Per Silvia, è un’esperienza che si fa autentica storia di vita. “Ho imparato, prima di tutto, ad amare mio marito come non avrei mai immaginato e sperato: sono innamorata di lui e lo risposerei immediatamente, nella situazione in cui si trova. Ho compreso che una persona non è ciò che può o non può fare: il suo valore è altrove. E poi ho imparato a chiedere aiuto, amicizia, sostegno e compagnia. Troppo spesso siamo portati a cercare di far tutto da soli, arrogandoci il diritto di poter bastare a noi stessi. Invece siamo creature dipendenti, e in Ugo è evidente in modo eclatante. Lui, oggettivamente, dipende dagli altri in qualsiasi cosa: dalle più piccole, come grattarsi il naso, fino a quelle fondamentali come il nutrirsi o addirittura il respirare. E tuttavia lui mostra, in modo estremo, quello che ciascuno di noi è. Io stessa ho imparato a chiedere aiuto, perché oggettivamente non ce la faccio: è una situazione più grande di tutti noi. Si inizia a vedere che l’uomo è fatto per stare con gli altri, in un ambito comunitario. Sono convinta che chi muore di disperazione da un lato non si sia reso conto che ogni difficoltà racchiude possibilità buone anche per chi lo vive, e dall’altro si sia chiuso in se stesso, restando solo e così condannandosi all’angoscia”.
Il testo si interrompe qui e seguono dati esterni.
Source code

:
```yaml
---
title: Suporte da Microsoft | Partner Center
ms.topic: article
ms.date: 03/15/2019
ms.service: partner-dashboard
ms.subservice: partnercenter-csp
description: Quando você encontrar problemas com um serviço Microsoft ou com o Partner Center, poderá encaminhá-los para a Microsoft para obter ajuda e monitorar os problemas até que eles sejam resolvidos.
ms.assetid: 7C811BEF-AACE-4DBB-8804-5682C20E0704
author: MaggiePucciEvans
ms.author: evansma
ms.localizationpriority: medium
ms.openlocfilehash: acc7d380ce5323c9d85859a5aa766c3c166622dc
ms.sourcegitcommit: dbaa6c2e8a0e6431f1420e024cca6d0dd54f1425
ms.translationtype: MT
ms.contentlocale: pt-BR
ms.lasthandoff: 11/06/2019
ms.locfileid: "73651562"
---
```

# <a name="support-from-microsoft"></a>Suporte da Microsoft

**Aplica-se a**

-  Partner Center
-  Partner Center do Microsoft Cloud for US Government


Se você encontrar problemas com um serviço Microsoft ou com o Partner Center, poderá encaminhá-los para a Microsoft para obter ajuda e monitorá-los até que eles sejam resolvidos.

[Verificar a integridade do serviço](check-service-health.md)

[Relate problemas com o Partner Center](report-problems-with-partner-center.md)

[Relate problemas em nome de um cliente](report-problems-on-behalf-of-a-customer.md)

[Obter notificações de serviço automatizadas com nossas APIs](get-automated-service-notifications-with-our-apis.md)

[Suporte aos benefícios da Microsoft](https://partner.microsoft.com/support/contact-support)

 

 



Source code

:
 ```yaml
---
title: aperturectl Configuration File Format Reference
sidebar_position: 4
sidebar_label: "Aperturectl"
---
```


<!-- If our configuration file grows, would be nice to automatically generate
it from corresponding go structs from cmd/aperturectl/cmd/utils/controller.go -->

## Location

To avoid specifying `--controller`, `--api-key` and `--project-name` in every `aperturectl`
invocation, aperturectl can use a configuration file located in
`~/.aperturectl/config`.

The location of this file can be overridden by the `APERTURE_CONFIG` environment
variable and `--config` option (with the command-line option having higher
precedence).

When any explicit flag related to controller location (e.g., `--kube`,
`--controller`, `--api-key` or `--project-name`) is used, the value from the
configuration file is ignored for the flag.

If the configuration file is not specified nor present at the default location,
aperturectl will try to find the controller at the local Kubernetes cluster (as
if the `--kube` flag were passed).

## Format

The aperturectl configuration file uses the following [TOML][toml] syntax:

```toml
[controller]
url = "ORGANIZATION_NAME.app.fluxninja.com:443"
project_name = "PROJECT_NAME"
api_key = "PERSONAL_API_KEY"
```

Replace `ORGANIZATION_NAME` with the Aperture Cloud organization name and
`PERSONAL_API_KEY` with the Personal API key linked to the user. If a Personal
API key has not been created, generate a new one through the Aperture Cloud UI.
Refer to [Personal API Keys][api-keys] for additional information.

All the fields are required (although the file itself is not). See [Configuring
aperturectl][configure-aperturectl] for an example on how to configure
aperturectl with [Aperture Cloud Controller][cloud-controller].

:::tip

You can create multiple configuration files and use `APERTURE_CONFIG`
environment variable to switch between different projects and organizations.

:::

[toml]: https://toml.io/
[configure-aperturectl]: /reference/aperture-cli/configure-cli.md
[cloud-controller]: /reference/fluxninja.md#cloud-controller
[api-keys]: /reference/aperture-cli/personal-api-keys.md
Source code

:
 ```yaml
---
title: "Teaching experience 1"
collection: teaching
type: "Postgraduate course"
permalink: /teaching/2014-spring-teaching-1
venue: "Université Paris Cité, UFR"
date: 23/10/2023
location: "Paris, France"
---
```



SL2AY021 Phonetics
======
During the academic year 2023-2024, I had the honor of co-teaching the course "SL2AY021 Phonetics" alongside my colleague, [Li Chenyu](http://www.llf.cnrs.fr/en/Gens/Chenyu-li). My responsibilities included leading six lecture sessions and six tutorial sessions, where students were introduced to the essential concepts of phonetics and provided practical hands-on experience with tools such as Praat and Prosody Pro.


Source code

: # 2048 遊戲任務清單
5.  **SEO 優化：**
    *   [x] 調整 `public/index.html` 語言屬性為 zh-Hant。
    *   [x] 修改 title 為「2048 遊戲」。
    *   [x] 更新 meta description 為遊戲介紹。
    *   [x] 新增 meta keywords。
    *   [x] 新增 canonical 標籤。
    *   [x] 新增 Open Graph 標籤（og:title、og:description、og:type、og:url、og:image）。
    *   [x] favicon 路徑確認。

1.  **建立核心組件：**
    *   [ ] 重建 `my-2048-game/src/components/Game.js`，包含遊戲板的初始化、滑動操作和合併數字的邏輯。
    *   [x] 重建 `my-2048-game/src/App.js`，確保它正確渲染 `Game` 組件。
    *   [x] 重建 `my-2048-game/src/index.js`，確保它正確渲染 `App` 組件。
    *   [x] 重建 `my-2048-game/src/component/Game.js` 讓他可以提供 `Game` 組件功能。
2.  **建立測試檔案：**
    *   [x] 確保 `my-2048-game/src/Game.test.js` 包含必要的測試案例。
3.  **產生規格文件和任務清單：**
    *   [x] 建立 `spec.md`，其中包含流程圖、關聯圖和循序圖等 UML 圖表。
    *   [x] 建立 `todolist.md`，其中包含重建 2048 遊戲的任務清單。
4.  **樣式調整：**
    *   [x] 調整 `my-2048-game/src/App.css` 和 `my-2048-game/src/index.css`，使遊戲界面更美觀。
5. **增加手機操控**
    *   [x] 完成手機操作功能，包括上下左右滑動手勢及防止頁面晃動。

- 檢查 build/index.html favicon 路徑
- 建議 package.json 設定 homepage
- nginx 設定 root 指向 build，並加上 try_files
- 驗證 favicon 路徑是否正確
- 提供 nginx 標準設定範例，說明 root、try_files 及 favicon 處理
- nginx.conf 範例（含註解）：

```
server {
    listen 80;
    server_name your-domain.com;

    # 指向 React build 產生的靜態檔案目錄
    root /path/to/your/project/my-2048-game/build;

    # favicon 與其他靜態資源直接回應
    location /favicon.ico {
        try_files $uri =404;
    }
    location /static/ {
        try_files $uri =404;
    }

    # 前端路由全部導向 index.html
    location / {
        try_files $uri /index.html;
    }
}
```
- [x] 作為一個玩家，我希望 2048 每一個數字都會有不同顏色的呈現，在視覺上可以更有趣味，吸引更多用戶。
Via via, prosegue Silvia, si impara ad avere uno sguardo diverso rispetto alle cose, ed a comprendere cosa significa “guardare con gli occhi di Gesù: si scopre un altro mondo in questo mondo, e questo, in fondo, permette di essere lieti. L’esperienza della malattia non è un castigo, non è una sfortuna che capita, ma è proprio la modalità attraverso cui l’uomo può capire per che cosa è fatto, a che cosa è chiamato. A questo, certamente, ci chiamano tutte le circostanze della vita: ma quelle che risultano più faticose, in cui vieni messo alle strette, ti aiutano ad apprendere più velocemente e rapidamente. Lo stesso Gesù”, riflette Silvia, “ha dovuto passare dalla croce per poter risorgere, mostrando al mondo la sua vocazione. La sofferenza è contro la natura dell’uomo, e persino Cristo voleva evitarla; eppure dobbiamo passare attraverso queste prove, nella fragilità di un’umanità segnata dal peccato. Ma anche il dolore, come ogni circostanza e situazione della vita, è un modo in cui siamo accompagnati a scoprire il nostro vero destino, la nostra natura, il modo migliore di rapportarsi agli altri, di vivere in pienezza”.